## EXERCISE OBJECTIVE:
Output exactly the lines between the line that contains "- Top 20 gainers" and the last line of the material, counting both.

## EXERCISE DATA:

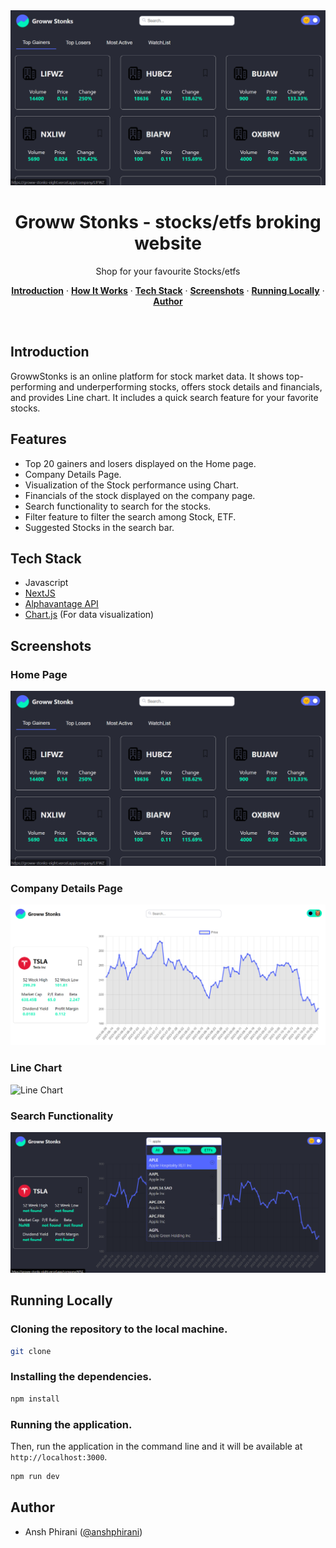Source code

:   <img alt="Groww Stonks - stocks/etfs broking website" src="/public/HomePage.png">
    <h1 align="center">Groww Stonks - stocks/etfs broking website</h1>

<p align="center">
  Shop for your favourite Stocks/etfs
</p>


<p align="center">
  <a href="#introduction"><strong>Introduction</strong></a> ·
  <a href="#how-it-works"><strong>How It Works</strong></a> ·
  <a href="#tech-stack"><strong>Tech Stack</strong></a> ·
  <a href="#screenshots"><strong>Screenshots</strong></a> ·
  <a href="#running-locally"><strong>Running Locally</strong></a> ·
  <a href="#author"><strong>Author</strong></a>
</p>
<br/>

## Introduction

GrowwStonks is an online platform for stock market data. It shows top-performing and underperforming stocks, offers stock details and financials, and provides Line chart. It includes a quick search feature for your favorite stocks.

## Features

- Top 20 gainers and losers displayed on the Home page.
- Company Details Page.
- Visualization of the Stock performance using Chart.
- Financials of the stock displayed on the company page.
- Search functionality to search for the stocks.
- Filter feature to filter the search among Stock, ETF.
- Suggested Stocks in the search bar.

## Tech Stack

- Javascript
- [NextJS](https://nextjs.org/)
- [Alphavantage API](https://www.alphavantage.co/)
- [Chart.js](https://www.chartjs.org/) (For data visualization)

## Screenshots

### Home Page

<img alt="Home Page" src="/public/HomePage.png">

### Company Details Page

<img alt="Company Details Page" src="/public/CompanyDetails.png">

### Line Chart

<img alt="Line Chart" src="/public/LineChart.png">


### Search Functionality

<img alt="Search Functionality" src="/public/SearchHistory.png">

## Running Locally

### Cloning the repository to the local machine.

```bash
git clone
```

### Installing the dependencies.

```bash
npm install
```

### Running the application.

Then, run the application in the command line and it will be available at `http://localhost:3000`.

```bash
npm run dev
```

## Author

- Ansh Phirani ([@anshphirani](https://www.linkedin.com/in/ansh-phirani/))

## WRITTEN REPLY:
- Top 20 gainers and losers displayed on the Home page.
- Company Details Page.
- Visualization of the Stock performance using Chart.
- Financials of the stock displayed on the company page.
- Search functionality to search for the stocks.
- Filter feature to filter the search among Stock, ETF.
- Suggested Stocks in the search bar.

## Tech Stack

- Javascript
- [NextJS](https://nextjs.org/)
- [Alphavantage API](https://www.alphavantage.co/)
- [Chart.js](https://www.chartjs.org/) (For data visualization)

## Screenshots

### Home Page

<img alt="Home Page" src="/public/HomePage.png">

### Company Details Page

<img alt="Company Details Page" src="/public/CompanyDetails.png">

### Line Chart

<img alt="Line Chart" src="/public/LineChart.png">


### Search Functionality

<img alt="Search Functionality" src="/public/SearchHistory.png">

## Running Locally

### Cloning the repository to the local machine.

```bash
git clone
```

### Installing the dependencies.

```bash
npm install
```

### Running the application.

Then, run the application in the command line and it will be available at `http://localhost:3000`.

```bash
npm run dev
```

## Author

- Ansh Phirani ([@anshphirani](https://www.linkedin.com/in/ansh-phirani/))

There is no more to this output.